As a rough estimate, cornstalks should be stocked at the rate of 1,000 pounds live weight per acre per 30 days. Though it can vary a lot, most corn produces about 56 pounds of residue per bushel. So, a 200-bushel corn crop should yield about 11,000 pounds of residue. Of that residue, about 40% is leaf and husk, the part that is most readily consumed. Thus, in this example, there are about 4,400 pounds of desirable grazable fodder available, or about 75 animal-unit days at 50% harvest efficiency; and yes, they are going to waste some. One animal unit, which is 1,000 pounds of live weight, will consume about 3% of its weight in dry matter per day — or roughly 30 pounds of fodder. You can do your own math from there using your livestock numbers and acres that can be grazed. Certainly, if annuals are also part of the picture, then there is even more available.
Cornfields used for grazing that are highly erodible (HEL) must still comply with farm bill requirements after grazing, which can add even more value to grazable cover crops interseeded into the stubble. Refrain from feeding any supplements or hay in crop fields or leaving livestock in the field over extended time frames — especially under wet conditions — to prevent compaction issues the next crop year.
Deal with toxins, poisonous plants
Crop residue should be tested for nitrates if there was crop failure or a chance that applied nitrogen was not used normally. Livestock water should also be readily available and ideally moved with the livestock to new allocations of stalks.
Remember that sudangrass, sorghum-sudan hybrids and johnsongrass produce a cyanide compound when frosted, causing the production of prussic acid. Livestock should be removed from these forages for at least two weeks to allow the forages to “dry down” and the prussic acid to dissipate before grazing again. Frosted areas could start with only “pockets” in a field. Any regrowth from the base of the plant after a frost can also be very high in prussic acid. If in doubt about nitrates or prussic acid, test before grazing.
There are a few droughty areas left around the region. When forage is limited and if white snakeroot is present, remember that this poisonous plant can be a problem. At this time of year, the plant has numerous heads of small white flowers and is quite common along woodland edges, woods and streams. Livestock normally will avoid consuming white snakeroot under typical growing conditions; but as ample, desirable forage declines or disappears, poisonous weeds start looking good. Whether eaten in large amounts at one time or in small amounts over a period of time, both can be fatal. Nursing animals are often affected from the milk, which is commonly fatal, with no signs of ailment from the adult.

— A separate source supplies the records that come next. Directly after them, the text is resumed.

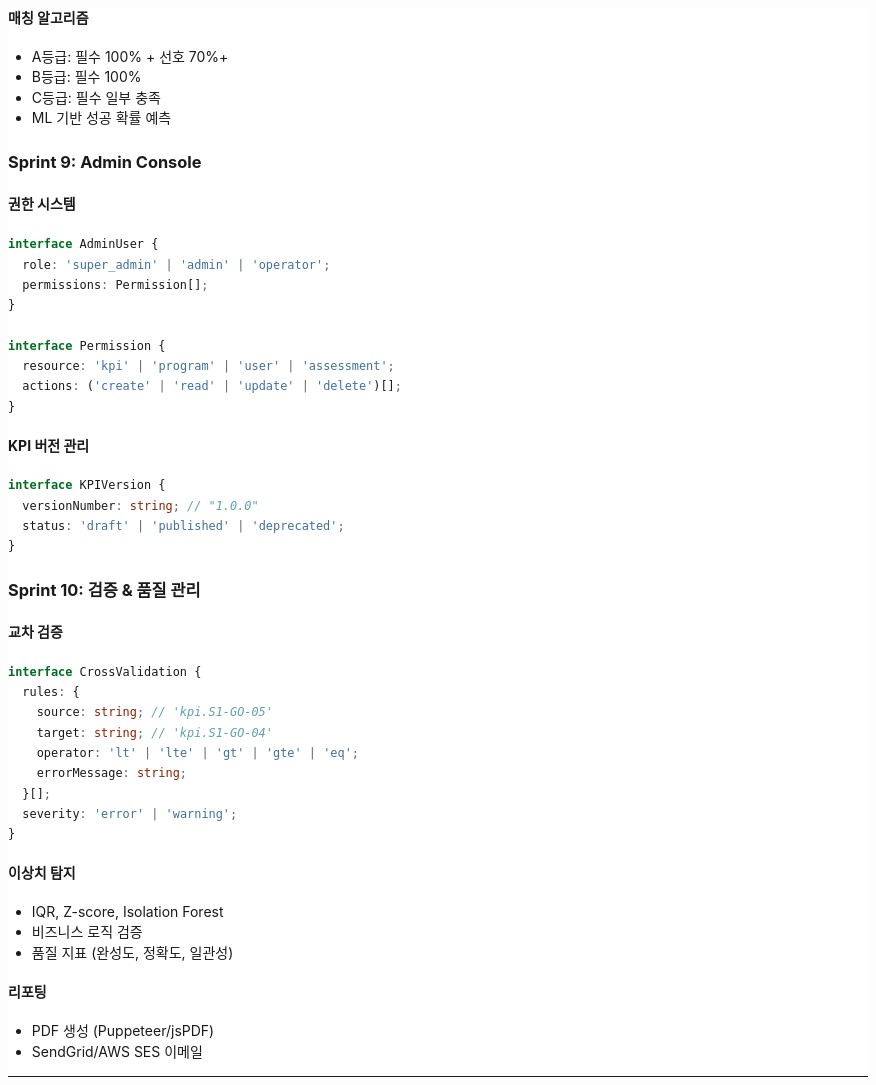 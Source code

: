 #### 매칭 알고리즘
- A등급: 필수 100% + 선호 70%+
- B등급: 필수 100%
- C등급: 필수 일부 충족
- ML 기반 성공 확률 예측

### Sprint 9: Admin Console

#### 권한 시스템
```typescript
interface AdminUser {
  role: 'super_admin' | 'admin' | 'operator';
  permissions: Permission[];
}

interface Permission {
  resource: 'kpi' | 'program' | 'user' | 'assessment';
  actions: ('create' | 'read' | 'update' | 'delete')[];
}
```

#### KPI 버전 관리
```typescript
interface KPIVersion {
  versionNumber: string; // "1.0.0"
  status: 'draft' | 'published' | 'deprecated';
}
```

### Sprint 10: 검증 & 품질 관리

#### 교차 검증
```typescript
interface CrossValidation {
  rules: {
    source: string; // 'kpi.S1-GO-05'
    target: string; // 'kpi.S1-GO-04'
    operator: 'lt' | 'lte' | 'gt' | 'gte' | 'eq';
    errorMessage: string;
  }[];
  severity: 'error' | 'warning';
}
```

#### 이상치 탐지
- IQR, Z-score, Isolation Forest
- 비즈니스 로직 검증
- 품질 지표 (완성도, 정확도, 일관성)

#### 리포팅
- PDF 생성 (Puppeteer/jsPDF)
- SendGrid/AWS SES 이메일

---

If your grazing livestock have access to potential problem areas, it would be best to scout the area ahead of grazing. Small patches of plants can be removed, but if there are too many, keep the livestock out. Leaves of the white snakeroot are opposite, have toothed edges, and taper to a point. I have been seeing quite a bit of this plant this fall. If you have problems identifying this plant, contact your local Extension office for assistance.
Shelton is the USDA Natural Resources Conservation Service state agronomist and grazing specialist.